The power structure of the prison system, based on a model of prisoner disempowerment, has resisted this political and social awakening. On numerous occasions, efforts have been undertaken to dismantle the Honor Program. At these moments of crisis, The Steering Committee has served as the primary organizer of positive resistance. Collaborating with a growing group of supporters, and campaigning tirelessly within the prison, every attempt to end the Honor Program has been thwarted. In 2006, after supportive elements of the prison’s staff alerted The Steering Committee to a plan to transfer all the Honor Program participants to various prisons – an obvious attempt to demolish the program – the Committee released a comprehensive handbook (The Honor Program: Road to a Rehabilitative Prison System, January 2007) detailing how to save the Honor Program and codify it into the rules and regulations of the California Department of Corrections and Rehabilitation (CDCR). Upon receiving a copy of this publication, CDCR officials placed Kenneth E. Hartman in Administrative Segregation (the hole), but the well thought out strategy of the Committee to simultaneously deliver the handbook to every member of the California Legislature, the leadership of the Judiciary Branch, the leadership of the Executive Branch, and close to 200 media outlets, as well as the activation of a powerful internet presence, compelled his release after two weeks.

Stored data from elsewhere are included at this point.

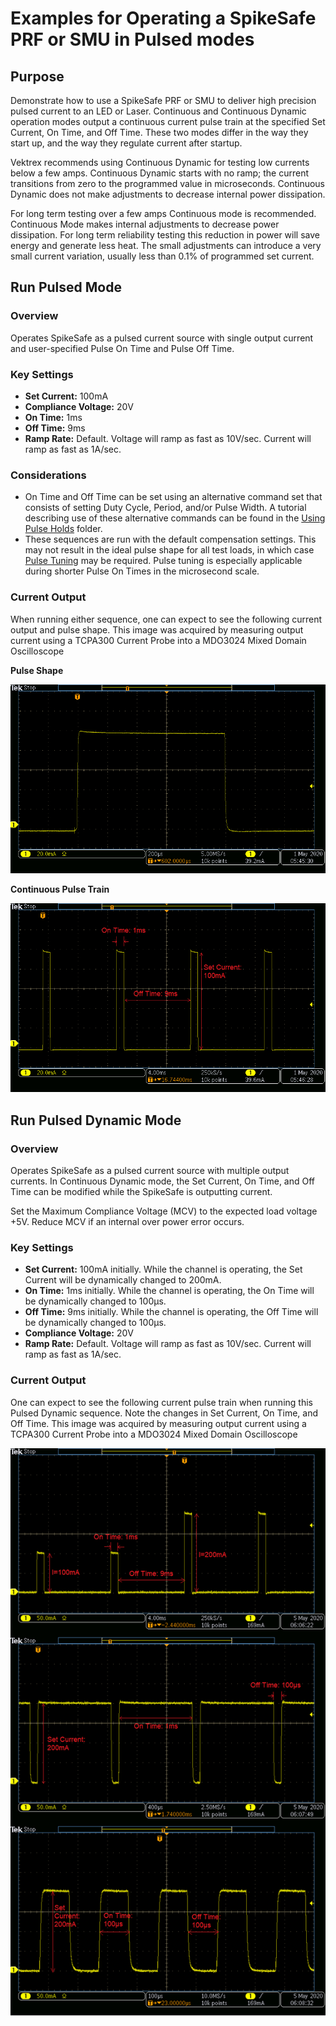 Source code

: # Examples for Operating a SpikeSafe PRF or SMU in Pulsed modes

## **Purpose**
Demonstrate how to use a SpikeSafe PRF or SMU to deliver high precision pulsed current to an LED or Laser. Continuous and Continuous Dynamic operation modes output a continuous current pulse train at the specified Set Current, On Time, and Off Time. These two modes differ in the way they start up, and the way they regulate current after startup.

Vektrex recommends using Continuous Dynamic for testing low currents below a few amps.  Continuous Dynamic starts with no ramp; the current transitions from zero to the programmed value in microseconds. Continuous Dynamic does not make adjustments to decrease internal power dissipation.

For long term testing over a few amps Continuous mode is recommended. Continuous Mode makes internal adjustments to decrease power dissipation. For long term reliability testing this reduction in power will save energy and generate less heat. The small adjustments can introduce a very small current variation, usually less than 0.1% of programmed set current.

## **Run Pulsed Mode**

### Overview 
Operates SpikeSafe as a pulsed current source with single output current and user-specified Pulse On Time and Pulse Off Time.

### Key Settings 
- **Set Current:** 100mA
- **Compliance Voltage:** 20V
- **On Time:** 1ms
- **Off Time:** 9ms
- **Ramp Rate:** Default. Voltage will ramp as fast as 10V/sec. Current will ramp as fast as 1A/sec.

### Considerations
- On Time and Off Time can be set using an alternative command set that consists of setting Duty Cycle, Period, and/or Pulse Width. A tutorial describing use of these alternative commands can be found in the [Using Pulse Holds](../../application_specific_examples/using_pulse_holds) folder.
- These sequences are run with the default compensation settings. This may not result in the ideal pulse shape for all test loads, in which case [Pulse Tuning](../../application_specific_examples/pulse_tuning) may be required. Pulse tuning is especially applicable during shorter Pulse On Times in the microsecond scale.

### Current Output
When running either sequence, one can expect to see the following current output and pulse shape. This image was acquired by measuring output current using a TCPA300 Current Probe into a MDO3024 Mixed Domain Oscilloscope

**Pulse Shape**

![](continuous_pulse_shape.png)

**Continuous Pulse Train**

![](continuous_pulse_train.png)


## **Run Pulsed Dynamic Mode**

### Overview
Operates SpikeSafe as a pulsed current source with multiple output currents. In Continuous Dynamic mode, the Set Current, On Time, and Off Time can be modified while the SpikeSafe is outputting current.  

Set the Maximum Compliance Voltage (MCV) to the expected load voltage +5V. Reduce MCV if an internal over power error occurs. 

### Key Settings
- **Set Current:** 100mA initially. While the channel is operating, the Set Current will be dynamically changed to 200mA.
- **On Time:** 1ms initially. While the channel is operating, the On Time will be dynamically changed to 100µs.
- **Off Time:** 9ms initially. While the channel is operating, the Off Time will be dynamically changed to 100µs.
- **Compliance Voltage:** 20V
- **Ramp Rate:** Default. Voltage will ramp as fast as 10V/sec. Current will ramp as fast as 1A/sec.

### Current Output
One can expect to see the following current pulse train when running this Pulsed Dynamic sequence. Note the changes in Set Current, On Time, and Off Time. This image was acquired by measuring output current using a TCPA300 Current Probe into a MDO3024 Mixed Domain Oscilloscope

![](pulsed_dynamic_adjustments.png)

The proposal was the catalyst for legislation (SB (Senate Bill) 299) introduced by State Senator Gloria Romero (D – Majority Leader) that sought to codify the Honor Program and expand it to all Level III and Level IV prisons in the state. Hundreds of supporters were motivated by The Steering Committee through its many contacts and supporters, which resulted in strong attendance at multiple hearings and thousands of letters, e-mails, and phone calls in support of the legislation. Ultimately, even traditional opponents of prison reform (such as the guards’ union) voiced support. Although the bill passed by wide, bi-partisan margins in both houses of the legislature, Governor Schwarzenegger ultimately vetoed it, stating “a law was unnecessary because the CDCR already has the authority to implement Honor Programs administratively.”
The unexpected April 2008 resignation of CDCR Secretary James Tilton (who stated publicly at a Senate hearing that he “did not want the word ‘honor’ to be associated with prisoners”), and his replacement by former Inspector General Matthew Cate (a staunch supporter of prison reform), created an excellent opportunity for achieving success through administrative channels.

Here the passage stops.